Persian handicrafts: 13th-century panel of three tiles from frieze

October 27, 2020 - 18:50

TEHRAN - These tiles, being kept and displayed at the Victoria and Albert Museum in London, were once part of a magnificent frieze in a very important religious shrine in Mashhad, northeast Iran.

This panel of three tiles from frieze is probably handcrafted in the central town of Kashan during the Mongol invasions of Persia (Iran), according to the museum’s website.

The main text is from the holy Quran, but it is not continuous, as the tiles are from different sections of the frieze. They have been mounted together to show their most extraordinary feature - each tile overlaps the one to its left, hiding the join.

The Mongol invasions of Iran in the early 13th century created a close link between West Asia and China since both regions came to be ruled by Mongol viceroys. The Ilkhanids (1256–1353), a branch of the Mongols, ruled Iran at the same time as the Yuan dynasty (1271–1368) ruled China.

These dynasties maintained close cultural links with each other through trade by sea and, along the Silk Route, by land, and there was an influx of Chinese artifacts and designs into West Asia.

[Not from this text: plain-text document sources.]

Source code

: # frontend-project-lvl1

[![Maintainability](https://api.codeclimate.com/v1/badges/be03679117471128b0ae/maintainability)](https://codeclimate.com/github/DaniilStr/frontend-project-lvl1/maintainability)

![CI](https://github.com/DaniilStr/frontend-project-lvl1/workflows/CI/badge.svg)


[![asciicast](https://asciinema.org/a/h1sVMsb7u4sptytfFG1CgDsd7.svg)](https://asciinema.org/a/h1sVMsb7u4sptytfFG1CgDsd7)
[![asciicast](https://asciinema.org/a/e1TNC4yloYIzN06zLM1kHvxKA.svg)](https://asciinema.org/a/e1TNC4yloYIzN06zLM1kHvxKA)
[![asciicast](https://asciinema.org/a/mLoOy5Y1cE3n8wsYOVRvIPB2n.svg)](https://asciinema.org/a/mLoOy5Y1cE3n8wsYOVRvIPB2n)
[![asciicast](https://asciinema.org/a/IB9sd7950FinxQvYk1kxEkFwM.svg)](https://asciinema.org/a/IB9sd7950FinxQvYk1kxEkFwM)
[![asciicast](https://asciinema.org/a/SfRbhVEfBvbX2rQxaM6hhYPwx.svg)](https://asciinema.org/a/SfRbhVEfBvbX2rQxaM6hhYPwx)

The production of tiles in Iran increased under the Ilkhanids, as they supervised repairs to monuments damaged during the Mongol invasions.

These three tiles are identical to a frieze that still remains at the shrine of Imam Reza in Mashhad, an important pilgrimage site for Shia Muslims. The lotus flowers in the projecting upper border of the tiles were one of the Chinese motifs introduced into the Islamic West Asia at this time.